With respect to treatment, over the years, supportive clinical measures and the administration of Ribavirin have been the mainstay of therapeutic interventions for LF, however, based on successes recorded on animal models, the direct acting antiviral drug Fevipiravir appears to be a more promising treatment for LF. [44, 45] Monoclonal antibodies for LF treatment have also been shown to be effective when introduced early in the course of the disease in animal models (guinea pigs and non- human primates) of LF [46, 47].
Presently, number of vaccine candidates for LF is at various stages of drug development [48]. Most of these are replication-competent lassa virus vaccine modalities including the following candidate vaccine platforms: ML 29 which is a reassortment virus generated from combination of the non-pathogenic L-RNA from MOPV (Mopeia virus) and the CS_RNA from Lassa virus Josiah [49, 50]; Vaccinia virus vaccine platform [51, 52]; the recombinant vesicular stomatitis virus vaccine platform which has proved to be a promising vaccine development effort [53, 54]; and Recombinant yellow fever vaccine platform (YFV17D) which is a recombinant vaccine employing the yellow fever 17D vaccine [55, 56]. Trials of the recombinant vaccine virus platforms in animal models of LASV have yielded promising results while the recombinant VSV-LASV-GPC vaccine has been found to be safe and effective but requires further trials in human beings [57, 58, 43].
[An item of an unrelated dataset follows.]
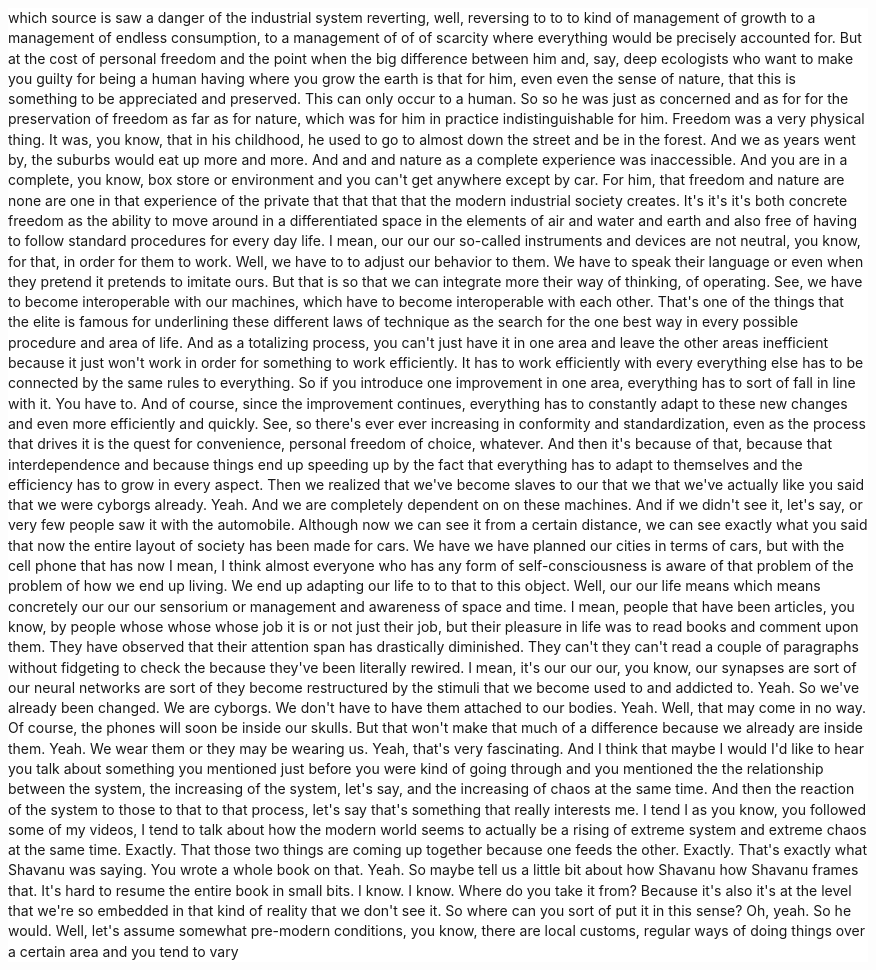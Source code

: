 which source is saw a danger of the industrial system reverting, well, reversing to to to kind of management of growth to a management of endless consumption, to a management of of of scarcity where everything would be precisely accounted for. But at the cost of personal freedom and the point when the big difference between him and, say, deep ecologists who want to make you guilty for being a human having where you grow the earth is that for him, even even the sense of nature, that this is something to be appreciated and preserved. This can only occur to a human. So so he was just as concerned and as for for the preservation of freedom as far as for nature, which was for him in practice indistinguishable for him. Freedom was a very physical thing. It was, you know, that in his childhood, he used to go to almost down the street and be in the forest. And we as years went by, the suburbs would eat up more and more. And and and nature as a complete experience was inaccessible. And you are in a complete, you know, box store or environment and you can't get anywhere except by car. For him, that freedom and nature are none are one in that experience of the private that that that that the modern industrial society creates. It's it's it's both concrete freedom as the ability to move around in a differentiated space in the elements of air and water and earth and also free of having to follow standard procedures for every day life. I mean, our our our so-called instruments and devices are not neutral, you know, for that, in order for them to work. Well, we have to to adjust our behavior to them. We have to speak their language or even when they pretend it pretends to imitate ours. But that is so that we can integrate more their way of thinking, of operating. See, we have to become interoperable with our machines, which have to become interoperable with each other. That's one of the things that the elite is famous for underlining these different laws of technique as the search for the one best way in every possible procedure and area of life. And as a totalizing process, you can't just have it in one area and leave the other areas inefficient because it just won't work in order for something to work efficiently. It has to work efficiently with every everything else has to be connected by the same rules to everything. So if you introduce one improvement in one area, everything has to sort of fall in line with it. You have to. And of course, since the improvement continues, everything has to constantly adapt to these new changes and even more efficiently and quickly. See, so there's ever ever increasing in conformity and standardization, even as the process that drives it is the quest for convenience, personal freedom of choice, whatever. And then it's because of that, because that interdependence and because things end up speeding up by the fact that everything has to adapt to themselves and the efficiency has to grow in every aspect. Then we realized that we've become slaves to our that we that we've actually like you said that we were cyborgs already. Yeah. And we are completely dependent on on these machines. And if we didn't see it, let's say, or very few people saw it with the automobile. Although now we can see it from a certain distance, we can see exactly what you said that now the entire layout of society has been made for cars. We have we have planned our cities in terms of cars, but with the cell phone that has now I mean, I think almost everyone who has any form of self-consciousness is aware of that problem of the problem of how we end up living. We end up adapting our life to to that to this object. Well, our our life means which means concretely our our our sensorium or management and awareness of space and time. I mean, people that have been articles, you know, by people whose whose whose job it is or not just their job, but their pleasure in life was to read books and comment upon them. They have observed that their attention span has drastically diminished. They can't they can't read a couple of paragraphs without fidgeting to check the because they've been literally rewired. I mean, it's our our our, you know, our synapses are sort of our neural networks are sort of they become restructured by the stimuli that we become used to and addicted to. Yeah. So we've already been changed. We are cyborgs. We don't have to have them attached to our bodies. Yeah. Well, that may come in no way. Of course, the phones will soon be inside our skulls. But that won't make that much of a difference because we already are inside them. Yeah. We wear them or they may be wearing us. Yeah, that's very fascinating. And I think that maybe I would I'd like to hear you talk about something you mentioned just before you were kind of going through and you mentioned the the relationship between the system, the increasing of the system, let's say, and the increasing of chaos at the same time. And then the reaction of the system to those to that to that process, let's say that's something that really interests me. I tend I as you know, you followed some of my videos, I tend to talk about how the modern world seems to actually be a rising of extreme system and extreme chaos at the same time. Exactly. That those two things are coming up together because one feeds the other. Exactly. That's exactly what Shavanu was saying. You wrote a whole book on that. Yeah. So maybe tell us a little bit about how Shavanu how Shavanu frames that. It's hard to resume the entire book in small bits. I know. I know. Where do you take it from? Because it's also it's at the level that we're so embedded in that kind of reality that we don't see it. So where can you sort of put it in this sense? Oh, yeah. So he would. Well, let's assume somewhat pre-modern conditions, you know, there are local customs, regular ways of doing things over a certain area and you tend to vary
A novel investigational vaccine named LASSARAB has also been found to be very effective in protecting rats and guinea pigs from both LF and rabies. It is an inactivated recombinant vaccine candidate consisting essentially of an attenuated rabies virus carrier with LASV genetic material inserted into it by the research teams that developed it. Preclinical trials results have been very promising with LASSARAB giving rise to antibodies against both rabies and LF in rodent models when administered with an immune response stimulating protein (GLA-SE adjuvant) [59].
Conclusion
LF has become a major public health challenge. Considering the recurring outbreaks of this virus infection in West Africa, and the attendant socioeconomic burden and loss of lives in the affected nations, development and licensing of effective and safe vaccines for it have become urgent imperatives.